How to build a replica of the ancient Greek temple at the new Norfolk Science Museum
Posted On July 11, 2021
A replica of a ancient Greek structure at the newly opened Norfolk science centre has inspired the creation of a museum dedicated to the city’s ancient history.
The sculpture by the Danish artist Johan Eriksen has been installed in a room at the museum’s new Science Museum on Saturday.
Mr Erikse is known for his elaborate, large-scale installations of ancient Greek statues and buildings and for his use of digital art and sculpture.
He also has a new book coming out next year called ‘The Art of Art and the Ancient Greeks’.
The building in which the sculpture is installed is called the Museum of the Ancient Ancient City in the Ancient City of Athens.
The museum was launched in February and has already attracted more than 50,000 visitors.
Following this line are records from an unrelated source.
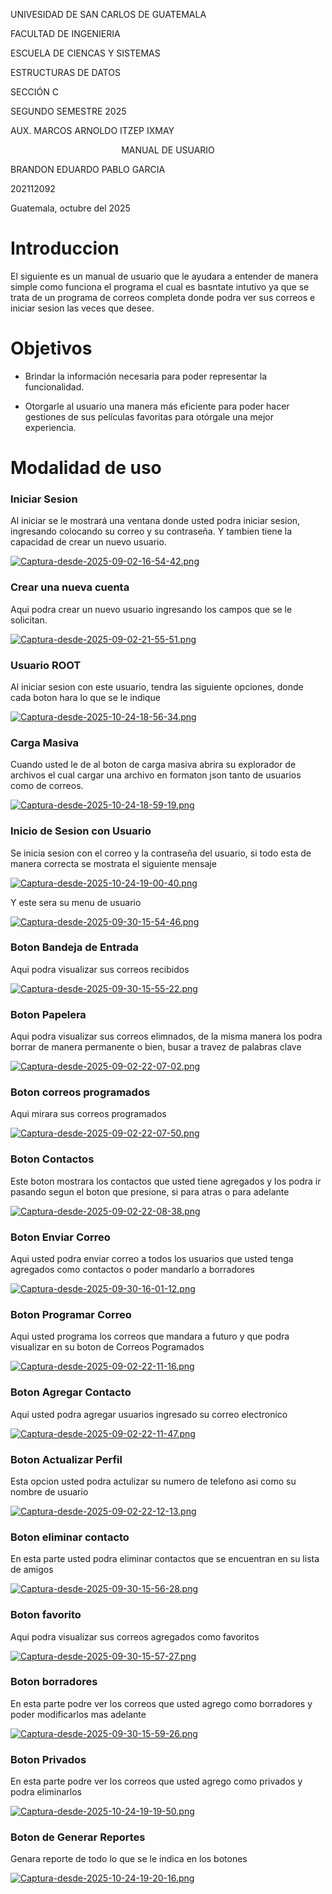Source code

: UNIVESIDAD DE SAN CARLOS DE GUATEMALA

FACULTAD DE INGENIERIA

ESCUELA DE CIENCAS Y SISTEMAS

ESTRUCTURAS DE DATOS 

SECCIÓN C

SEGUNDO SEMESTRE 2025

AUX. MARCOS ARNOLDO ITZEP IXMAY




<p align="center"> MANUAL DE USUARIO </p>



BRANDON EDUARDO PABLO GARCIA

202112092

Guatemala, octubre del 2025

# Introduccion

El siguiente es un manual de usuario que le ayudara a entender de manera simple como funciona el programa el cual es basntate intutivo ya que se trata de un programa de correos completa donde podra ver sus correos e iniciar sesion las veces que desee. 



# Objetivos

* Brindar la información necesaria para poder representar la funcionalidad.

* Otorgarle al usuario una manera más eficiente para poder hacer gestiones de sus películas favoritas para otórgale una mejor experiencia. 

#	Modalidad de uso

### Iniciar Sesion

Al iniciar se le mostrará una ventana donde usted podra iniciar sesion, ingresando colocando su correo y su contraseña. Y tambien tiene la capacidad de crear un nuevo usuario.

[![Captura-desde-2025-09-02-16-54-42.png](https://i.postimg.cc/rpWrhpDm/Captura-desde-2025-09-02-16-54-42.png)](https://postimg.cc/GBLttdJw)

### Crear una nueva cuenta 

Aqui podra crear un nuevo usuario ingresando los campos que se le solicitan.

[![Captura-desde-2025-09-02-21-55-51.png](https://i.postimg.cc/DyJryCMW/Captura-desde-2025-09-02-21-55-51.png)](https://postimg.cc/6yK2Mhww)

### Usuario ROOT

Al iniciar sesion con este usuario, tendra las siguiente opciones, donde cada boton hara lo que se le indique

[![Captura-desde-2025-10-24-18-56-34.png](https://i.postimg.cc/fbMZGkyJ/Captura-desde-2025-10-24-18-56-34.png)](https://postimg.cc/219Pvk4D)

### Carga Masiva
Cuando usted le de al boton de carga masiva abrira su explorador de archivos el cual cargar una archivo en formaton json tanto de usuarios como de correos.

[![Captura-desde-2025-10-24-18-59-19.png](https://i.postimg.cc/FHpss02c/Captura-desde-2025-10-24-18-59-19.png)](https://postimg.cc/9D4jLwXF)

### Inicio de Sesion con Usuario

Se inicia sesion con el correo y la contraseña del usuario, si todo esta de manera correcta se mostrata el siguiente mensaje 

[![Captura-desde-2025-10-24-19-00-40.png](https://i.postimg.cc/Z5b4gC0G/Captura-desde-2025-10-24-19-00-40.png)](https://postimg.cc/56RhQ9Bg)
 
 Y este sera su menu de usuario
 
[![Captura-desde-2025-09-30-15-54-46.png](https://i.postimg.cc/gJDJQHJF/Captura-desde-2025-09-30-15-54-46.png)](https://postimg.cc/sQMsZS7w)

### Boton Bandeja de Entrada

Aqui podra visualizar sus correos recibidos

[![Captura-desde-2025-09-30-15-55-22.png](https://i.postimg.cc/gjjY59Qs/Captura-desde-2025-09-30-15-55-22.png)](https://postimg.cc/GT0w8fcT)

### Boton Papelera 

Aqui podra visualizar sus correos elimnados, de la misma manera los podra borrar de manera permanente o bien, busar a travez de palabras clave

[![Captura-desde-2025-09-02-22-07-02.png](https://i.postimg.cc/jd0H260Z/Captura-desde-2025-09-02-22-07-02.png)](https://postimg.cc/9zbRN7f7)

### Boton correos programados

Aqui mirara sus correos programados

[![Captura-desde-2025-09-02-22-07-50.png](https://i.postimg.cc/sDYphB3y/Captura-desde-2025-09-02-22-07-50.png)](https://postimg.cc/YhSGcC4y)


### Boton Contactos

Este boton mostrara los contactos que usted tiene agregados y los podra ir pasando segun el boton que presione, si para atras o para adelante

[![Captura-desde-2025-09-02-22-08-38.png](https://i.postimg.cc/PqxZ92Yr/Captura-desde-2025-09-02-22-08-38.png)](https://postimg.cc/qNPzCc19)

### Boton Enviar Correo

Aqui usted podra enviar correo a todos los usuarios que usted tenga agregados como contactos o poder mandarlo a borradores

[![Captura-desde-2025-09-30-16-01-12.png](https://i.postimg.cc/Hxp5rxcf/Captura-desde-2025-09-30-16-01-12.png)](https://postimg.cc/GB59NbjQ)


### Boton Programar Correo

Aqui usted programa los correos que mandara a futuro y que podra visualizar en su boton de Correos Pogramados

[![Captura-desde-2025-09-02-22-11-16.png](https://i.postimg.cc/C5yqZ0tz/Captura-desde-2025-09-02-22-11-16.png)](https://postimg.cc/zbjBMsqr)

### Boton Agregar Contacto

Aqui usted podra agregar usuarios ingresado su correo electronico 

[![Captura-desde-2025-09-02-22-11-47.png](https://i.postimg.cc/2jvWsqbv/Captura-desde-2025-09-02-22-11-47.png)](https://postimg.cc/MX6XRpYK) 

### Boton Actualizar Perfil
 
Esta opcion usted podra actulizar su numero de telefono asi como su nombre de usuario

[![Captura-desde-2025-09-02-22-12-13.png](https://i.postimg.cc/PrjDTtY7/Captura-desde-2025-09-02-22-12-13.png)](https://postimg.cc/Yjd0xBXN)


### Boton eliminar contacto

En esta parte usted podra eliminar contactos que se encuentran en su lista de amigos 

[![Captura-desde-2025-09-30-15-56-28.png](https://i.postimg.cc/kg3mNtJY/Captura-desde-2025-09-30-15-56-28.png)](https://postimg.cc/VdRpmvbX)

### Boton favorito
 
Aqui podra visualizar sus correos agregados como favoritos 

[![Captura-desde-2025-09-30-15-57-27.png](https://i.postimg.cc/ZYvYrmPn/Captura-desde-2025-09-30-15-57-27.png)](https://postimg.cc/xqYS2W4V)

### Boton borradores

En esta parte podre ver los correos que usted agrego como borradores y poder modificarlos mas adelante 


[![Captura-desde-2025-09-30-15-59-26.png](https://i.postimg.cc/0yQBwkmD/Captura-desde-2025-09-30-15-59-26.png)](https://postimg.cc/Tpz08Xt3)

### Boton Privados

En esta parte podre ver los correos que usted agrego como privados y podra eliminarlos

[![Captura-desde-2025-10-24-19-19-50.png](https://i.postimg.cc/T2tzwCw6/Captura-desde-2025-10-24-19-19-50.png)](https://postimg.cc/LhZCQkLC)

### Boton de Generar Reportes

Genara reporte de todo lo que se le indica en los botones

[![Captura-desde-2025-10-24-19-20-16.png](https://i.postimg.cc/R0x88YPQ/Captura-desde-2025-10-24-19-20-16.png)](https://postimg.cc/xXgtN6Vc)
“I just wanted to bring a little bit of the Greek culture back to Norfolk, which is really a small town and really an artsy town,” said Mr Eksen.
“It’s a really great place for people to come, but also for people like me who like to learn about the past.”
Mr Ekesen was commissioned to design the building’s facade, which will be the first of its kind in the UK.
The new Science museum will also include an outdoor gallery with a view of the sea and the seafront.
It is hoped the sculpture will become part of the museum collection, as it is one of only a handful of such pieces in the world.
The building’s entrance is now open, and the museum is set to open to the public in May 2019.
“The whole project was very much a labour of love, but it is the first museum of its type in the United Kingdom,” said museum director David McLean.